> _Saved entries_:
┄┄┄┄┄┄

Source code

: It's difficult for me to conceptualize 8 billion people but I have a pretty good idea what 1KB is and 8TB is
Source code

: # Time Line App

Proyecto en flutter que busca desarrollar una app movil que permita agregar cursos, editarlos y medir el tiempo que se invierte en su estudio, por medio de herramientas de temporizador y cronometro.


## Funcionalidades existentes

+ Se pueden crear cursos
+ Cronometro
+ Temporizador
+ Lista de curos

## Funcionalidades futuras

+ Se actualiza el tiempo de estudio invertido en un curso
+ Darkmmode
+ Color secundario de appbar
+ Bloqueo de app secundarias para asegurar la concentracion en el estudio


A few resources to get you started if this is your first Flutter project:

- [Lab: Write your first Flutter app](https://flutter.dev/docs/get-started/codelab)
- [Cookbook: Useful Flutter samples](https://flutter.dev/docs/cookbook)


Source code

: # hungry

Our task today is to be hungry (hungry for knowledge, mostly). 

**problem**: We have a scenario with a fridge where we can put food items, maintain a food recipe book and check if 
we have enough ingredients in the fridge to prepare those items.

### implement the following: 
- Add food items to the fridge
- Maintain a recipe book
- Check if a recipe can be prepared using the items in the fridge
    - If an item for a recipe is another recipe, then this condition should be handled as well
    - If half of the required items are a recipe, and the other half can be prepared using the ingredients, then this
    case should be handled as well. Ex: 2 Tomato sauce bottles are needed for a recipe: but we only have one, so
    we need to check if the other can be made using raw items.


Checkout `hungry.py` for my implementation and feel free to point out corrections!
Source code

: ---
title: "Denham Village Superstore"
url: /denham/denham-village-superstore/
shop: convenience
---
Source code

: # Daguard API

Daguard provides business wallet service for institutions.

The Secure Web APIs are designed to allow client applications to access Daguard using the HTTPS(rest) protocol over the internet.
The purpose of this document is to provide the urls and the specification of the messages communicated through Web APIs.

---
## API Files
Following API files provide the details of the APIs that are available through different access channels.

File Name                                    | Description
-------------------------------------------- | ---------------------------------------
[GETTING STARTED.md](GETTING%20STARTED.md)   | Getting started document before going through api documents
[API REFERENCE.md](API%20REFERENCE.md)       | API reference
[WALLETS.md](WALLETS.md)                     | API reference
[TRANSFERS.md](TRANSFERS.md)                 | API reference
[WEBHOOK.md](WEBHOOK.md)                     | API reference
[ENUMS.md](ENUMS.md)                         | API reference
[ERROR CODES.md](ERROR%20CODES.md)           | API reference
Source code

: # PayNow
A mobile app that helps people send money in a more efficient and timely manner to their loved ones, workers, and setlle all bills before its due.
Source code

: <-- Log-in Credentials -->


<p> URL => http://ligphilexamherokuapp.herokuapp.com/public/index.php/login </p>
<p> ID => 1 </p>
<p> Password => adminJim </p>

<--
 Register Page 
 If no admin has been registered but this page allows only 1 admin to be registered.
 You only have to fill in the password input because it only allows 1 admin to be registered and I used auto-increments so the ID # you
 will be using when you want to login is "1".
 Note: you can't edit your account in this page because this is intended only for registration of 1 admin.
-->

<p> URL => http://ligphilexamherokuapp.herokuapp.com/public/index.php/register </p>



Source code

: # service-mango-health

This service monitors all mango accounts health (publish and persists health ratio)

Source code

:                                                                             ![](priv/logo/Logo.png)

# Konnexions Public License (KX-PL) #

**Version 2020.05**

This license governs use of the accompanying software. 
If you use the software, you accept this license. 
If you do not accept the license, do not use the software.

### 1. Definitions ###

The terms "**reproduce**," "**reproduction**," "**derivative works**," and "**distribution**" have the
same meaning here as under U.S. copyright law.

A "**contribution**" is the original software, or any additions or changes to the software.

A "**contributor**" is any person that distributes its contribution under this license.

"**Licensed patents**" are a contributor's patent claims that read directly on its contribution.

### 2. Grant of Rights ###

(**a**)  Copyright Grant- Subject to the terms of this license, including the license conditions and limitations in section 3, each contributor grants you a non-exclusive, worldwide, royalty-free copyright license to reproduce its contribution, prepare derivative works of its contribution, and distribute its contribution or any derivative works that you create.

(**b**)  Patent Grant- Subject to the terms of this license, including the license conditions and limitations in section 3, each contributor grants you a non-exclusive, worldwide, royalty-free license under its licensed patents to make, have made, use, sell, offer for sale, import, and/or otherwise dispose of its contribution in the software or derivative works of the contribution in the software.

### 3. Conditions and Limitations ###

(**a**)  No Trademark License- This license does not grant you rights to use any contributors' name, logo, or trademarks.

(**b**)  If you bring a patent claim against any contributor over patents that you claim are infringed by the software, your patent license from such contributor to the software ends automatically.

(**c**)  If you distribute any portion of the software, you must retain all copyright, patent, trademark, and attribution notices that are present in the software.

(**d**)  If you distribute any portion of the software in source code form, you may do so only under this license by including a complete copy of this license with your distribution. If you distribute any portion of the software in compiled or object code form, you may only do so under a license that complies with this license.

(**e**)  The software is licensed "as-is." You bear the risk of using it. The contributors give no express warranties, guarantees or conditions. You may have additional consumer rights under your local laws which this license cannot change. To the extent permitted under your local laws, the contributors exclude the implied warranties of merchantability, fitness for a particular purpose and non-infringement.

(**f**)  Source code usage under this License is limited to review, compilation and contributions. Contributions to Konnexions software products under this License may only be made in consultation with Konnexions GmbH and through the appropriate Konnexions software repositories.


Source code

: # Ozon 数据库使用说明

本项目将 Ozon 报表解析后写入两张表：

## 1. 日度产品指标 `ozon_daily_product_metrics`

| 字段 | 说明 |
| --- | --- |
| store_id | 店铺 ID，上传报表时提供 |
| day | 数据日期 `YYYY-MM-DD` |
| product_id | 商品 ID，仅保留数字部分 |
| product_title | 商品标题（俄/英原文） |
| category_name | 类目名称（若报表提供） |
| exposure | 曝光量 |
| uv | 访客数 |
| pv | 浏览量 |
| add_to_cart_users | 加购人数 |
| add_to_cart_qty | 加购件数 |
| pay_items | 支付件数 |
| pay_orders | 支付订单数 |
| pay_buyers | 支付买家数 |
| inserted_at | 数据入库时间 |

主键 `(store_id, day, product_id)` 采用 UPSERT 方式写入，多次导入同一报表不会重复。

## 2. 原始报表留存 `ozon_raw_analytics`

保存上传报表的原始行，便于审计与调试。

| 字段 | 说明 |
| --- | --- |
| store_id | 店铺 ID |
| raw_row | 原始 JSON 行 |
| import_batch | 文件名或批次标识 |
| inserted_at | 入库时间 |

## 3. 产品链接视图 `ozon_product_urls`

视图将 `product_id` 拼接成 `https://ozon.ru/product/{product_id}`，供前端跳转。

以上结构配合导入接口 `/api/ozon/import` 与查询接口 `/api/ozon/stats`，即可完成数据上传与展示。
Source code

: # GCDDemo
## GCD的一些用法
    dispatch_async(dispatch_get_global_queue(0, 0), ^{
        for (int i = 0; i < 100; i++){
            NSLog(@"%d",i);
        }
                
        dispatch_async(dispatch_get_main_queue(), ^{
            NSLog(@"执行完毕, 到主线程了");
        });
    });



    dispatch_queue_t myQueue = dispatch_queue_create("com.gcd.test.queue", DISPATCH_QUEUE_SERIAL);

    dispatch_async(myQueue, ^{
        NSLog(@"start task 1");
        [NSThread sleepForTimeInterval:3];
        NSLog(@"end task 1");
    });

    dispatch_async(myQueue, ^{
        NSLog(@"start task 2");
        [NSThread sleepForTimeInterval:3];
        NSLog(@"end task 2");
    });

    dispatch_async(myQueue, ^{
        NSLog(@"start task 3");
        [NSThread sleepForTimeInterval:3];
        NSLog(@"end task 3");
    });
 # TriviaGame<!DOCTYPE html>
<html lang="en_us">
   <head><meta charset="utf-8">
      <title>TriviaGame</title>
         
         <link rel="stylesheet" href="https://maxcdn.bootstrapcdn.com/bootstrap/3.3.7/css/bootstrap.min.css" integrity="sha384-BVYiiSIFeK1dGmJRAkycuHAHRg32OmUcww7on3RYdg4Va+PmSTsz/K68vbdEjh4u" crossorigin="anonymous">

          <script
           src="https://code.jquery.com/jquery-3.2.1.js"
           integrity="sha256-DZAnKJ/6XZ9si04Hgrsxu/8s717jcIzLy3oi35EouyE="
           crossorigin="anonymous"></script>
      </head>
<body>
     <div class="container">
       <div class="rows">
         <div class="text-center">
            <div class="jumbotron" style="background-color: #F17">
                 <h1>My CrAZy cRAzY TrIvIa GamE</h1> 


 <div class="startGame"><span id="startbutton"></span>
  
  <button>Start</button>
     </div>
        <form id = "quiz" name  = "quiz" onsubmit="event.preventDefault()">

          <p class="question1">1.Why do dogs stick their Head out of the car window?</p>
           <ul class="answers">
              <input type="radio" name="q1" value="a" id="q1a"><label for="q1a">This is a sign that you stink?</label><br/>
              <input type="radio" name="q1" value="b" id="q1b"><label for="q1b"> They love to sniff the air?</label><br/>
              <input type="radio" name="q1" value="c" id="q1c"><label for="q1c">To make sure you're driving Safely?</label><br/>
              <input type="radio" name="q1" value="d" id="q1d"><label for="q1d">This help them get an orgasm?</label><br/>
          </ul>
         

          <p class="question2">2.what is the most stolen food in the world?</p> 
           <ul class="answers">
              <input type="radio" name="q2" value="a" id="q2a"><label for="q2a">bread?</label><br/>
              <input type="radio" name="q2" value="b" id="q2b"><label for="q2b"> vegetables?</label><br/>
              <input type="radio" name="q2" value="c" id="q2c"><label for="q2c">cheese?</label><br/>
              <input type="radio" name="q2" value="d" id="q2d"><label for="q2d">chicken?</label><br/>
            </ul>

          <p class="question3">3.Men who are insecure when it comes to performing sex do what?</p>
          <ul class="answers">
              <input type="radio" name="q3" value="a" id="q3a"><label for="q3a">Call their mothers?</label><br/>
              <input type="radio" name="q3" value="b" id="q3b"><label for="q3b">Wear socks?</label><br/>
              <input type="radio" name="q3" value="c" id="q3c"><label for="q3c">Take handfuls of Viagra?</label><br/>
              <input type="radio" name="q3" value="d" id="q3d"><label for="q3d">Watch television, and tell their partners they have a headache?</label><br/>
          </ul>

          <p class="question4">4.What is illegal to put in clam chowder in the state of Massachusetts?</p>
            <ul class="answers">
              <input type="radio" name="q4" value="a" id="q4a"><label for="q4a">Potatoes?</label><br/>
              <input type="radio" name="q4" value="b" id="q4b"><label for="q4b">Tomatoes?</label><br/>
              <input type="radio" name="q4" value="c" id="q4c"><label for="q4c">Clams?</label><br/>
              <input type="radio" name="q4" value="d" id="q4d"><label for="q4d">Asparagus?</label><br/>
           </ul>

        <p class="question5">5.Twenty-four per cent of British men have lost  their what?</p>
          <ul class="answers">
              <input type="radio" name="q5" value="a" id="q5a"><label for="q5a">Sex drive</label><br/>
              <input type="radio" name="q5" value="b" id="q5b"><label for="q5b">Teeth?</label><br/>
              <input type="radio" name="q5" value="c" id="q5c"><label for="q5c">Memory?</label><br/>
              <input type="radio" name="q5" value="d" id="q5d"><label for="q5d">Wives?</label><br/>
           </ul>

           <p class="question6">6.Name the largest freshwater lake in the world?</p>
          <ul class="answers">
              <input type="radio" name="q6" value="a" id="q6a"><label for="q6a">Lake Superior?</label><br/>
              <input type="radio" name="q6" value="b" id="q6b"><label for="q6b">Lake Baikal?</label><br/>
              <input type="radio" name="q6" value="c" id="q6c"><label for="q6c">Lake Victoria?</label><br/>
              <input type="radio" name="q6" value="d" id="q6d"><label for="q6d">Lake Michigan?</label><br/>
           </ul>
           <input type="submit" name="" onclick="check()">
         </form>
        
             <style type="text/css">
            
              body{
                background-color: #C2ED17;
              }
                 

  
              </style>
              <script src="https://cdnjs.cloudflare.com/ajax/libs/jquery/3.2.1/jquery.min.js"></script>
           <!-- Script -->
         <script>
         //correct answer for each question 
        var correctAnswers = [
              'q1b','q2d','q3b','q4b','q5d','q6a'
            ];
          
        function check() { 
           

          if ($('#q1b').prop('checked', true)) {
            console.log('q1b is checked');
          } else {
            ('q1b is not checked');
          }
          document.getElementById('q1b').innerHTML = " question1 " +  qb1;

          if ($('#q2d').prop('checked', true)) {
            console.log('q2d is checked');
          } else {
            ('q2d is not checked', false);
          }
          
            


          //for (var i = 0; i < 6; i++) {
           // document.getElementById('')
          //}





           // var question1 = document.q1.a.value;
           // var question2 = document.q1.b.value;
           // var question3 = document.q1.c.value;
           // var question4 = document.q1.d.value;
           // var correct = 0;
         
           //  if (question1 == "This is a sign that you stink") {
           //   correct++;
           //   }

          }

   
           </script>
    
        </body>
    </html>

┄┄┄┄┄┄

Show every line of the entries above where the word "herokuapp" occurs.

> _Completed exercise_:
<p> URL => http://ligphilexamherokuapp.herokuapp.com/public/index.php/login </p>
<p> URL => http://ligphilexamherokuapp.herokuapp.com/public/index.php/register </p>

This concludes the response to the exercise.